---- Source data

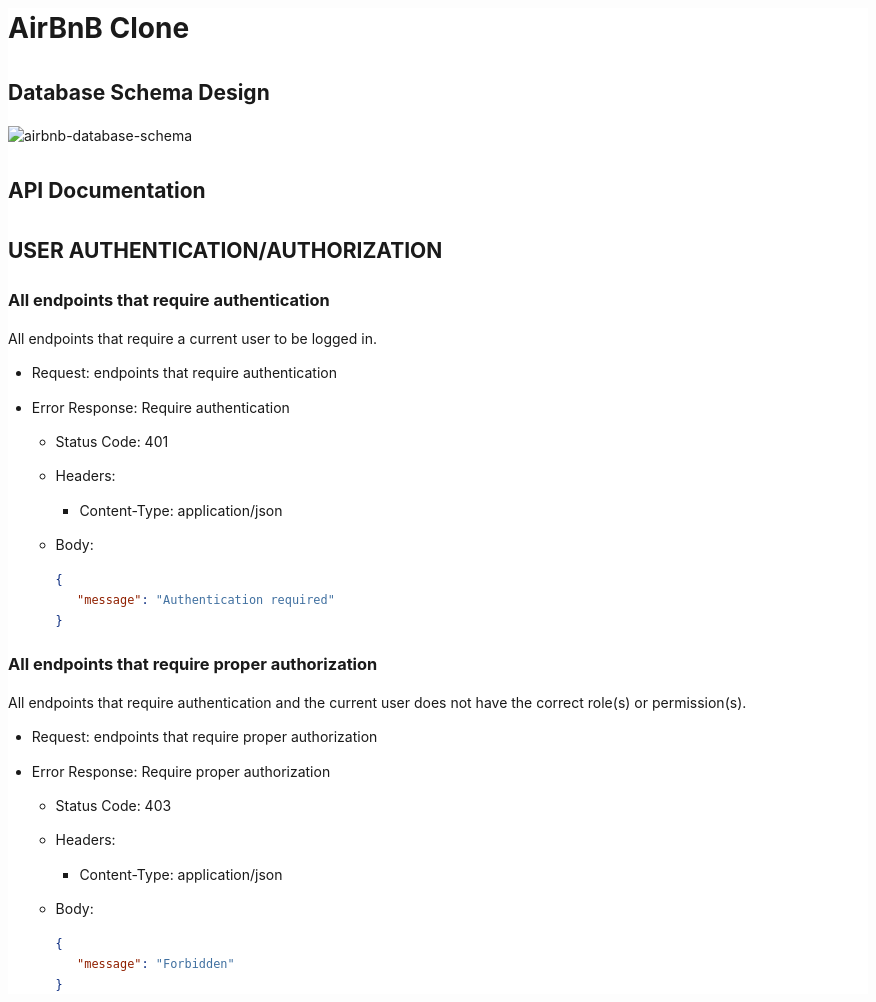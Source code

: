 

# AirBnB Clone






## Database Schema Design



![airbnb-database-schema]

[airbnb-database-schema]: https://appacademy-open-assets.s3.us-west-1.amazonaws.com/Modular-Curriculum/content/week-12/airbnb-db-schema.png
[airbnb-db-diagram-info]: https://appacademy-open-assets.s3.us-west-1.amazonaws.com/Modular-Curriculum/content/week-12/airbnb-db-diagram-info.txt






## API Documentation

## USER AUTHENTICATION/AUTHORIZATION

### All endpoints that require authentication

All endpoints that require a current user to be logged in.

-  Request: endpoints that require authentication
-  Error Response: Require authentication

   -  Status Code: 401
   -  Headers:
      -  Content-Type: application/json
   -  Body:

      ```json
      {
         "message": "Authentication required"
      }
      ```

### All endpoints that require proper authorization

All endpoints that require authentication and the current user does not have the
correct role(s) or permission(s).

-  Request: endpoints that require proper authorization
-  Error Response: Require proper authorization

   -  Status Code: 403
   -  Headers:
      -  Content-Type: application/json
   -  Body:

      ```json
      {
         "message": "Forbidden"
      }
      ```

--------
---- Source data

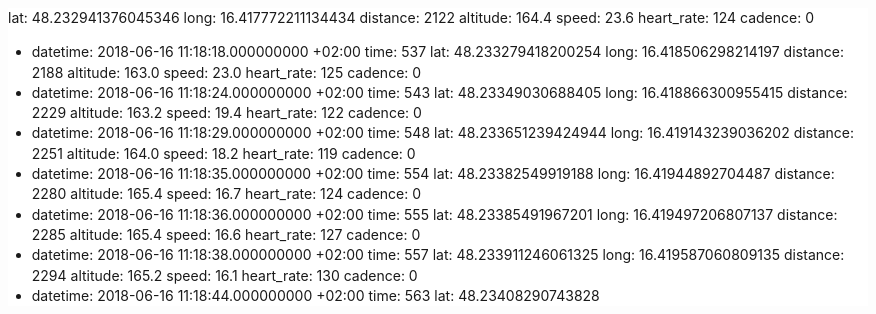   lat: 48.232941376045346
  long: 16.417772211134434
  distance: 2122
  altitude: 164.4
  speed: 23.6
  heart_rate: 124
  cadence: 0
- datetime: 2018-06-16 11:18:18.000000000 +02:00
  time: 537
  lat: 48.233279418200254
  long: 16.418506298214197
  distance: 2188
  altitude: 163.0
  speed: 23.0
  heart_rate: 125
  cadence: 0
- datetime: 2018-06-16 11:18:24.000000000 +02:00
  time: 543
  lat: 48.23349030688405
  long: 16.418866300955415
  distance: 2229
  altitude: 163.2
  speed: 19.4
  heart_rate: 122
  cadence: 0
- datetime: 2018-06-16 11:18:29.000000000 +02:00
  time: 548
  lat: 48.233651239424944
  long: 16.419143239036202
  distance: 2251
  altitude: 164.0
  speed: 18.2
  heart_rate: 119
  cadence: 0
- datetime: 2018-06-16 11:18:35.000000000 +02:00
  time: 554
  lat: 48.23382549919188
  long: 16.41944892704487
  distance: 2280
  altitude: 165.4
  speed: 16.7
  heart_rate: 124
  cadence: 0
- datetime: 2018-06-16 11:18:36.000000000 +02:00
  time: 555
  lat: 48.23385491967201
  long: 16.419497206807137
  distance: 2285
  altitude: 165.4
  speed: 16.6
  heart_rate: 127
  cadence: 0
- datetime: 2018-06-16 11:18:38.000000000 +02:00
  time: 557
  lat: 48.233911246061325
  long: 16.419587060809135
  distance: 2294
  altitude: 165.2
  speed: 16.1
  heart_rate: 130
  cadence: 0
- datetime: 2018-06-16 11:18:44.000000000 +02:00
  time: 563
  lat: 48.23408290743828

--------

What to work on:
Only the lines that hold the word "appacademy" are wanted; each should be pulled from the records.

Output for this task:
[airbnb-database-schema]: https://appacademy-open-assets.s3.us-west-1.amazonaws.com/Modular-Curriculum/content/week-12/airbnb-db-schema.png
[airbnb-db-diagram-info]: https://appacademy-open-assets.s3.us-west-1.amazonaws.com/Modular-Curriculum/content/week-12/airbnb-db-diagram-info.txt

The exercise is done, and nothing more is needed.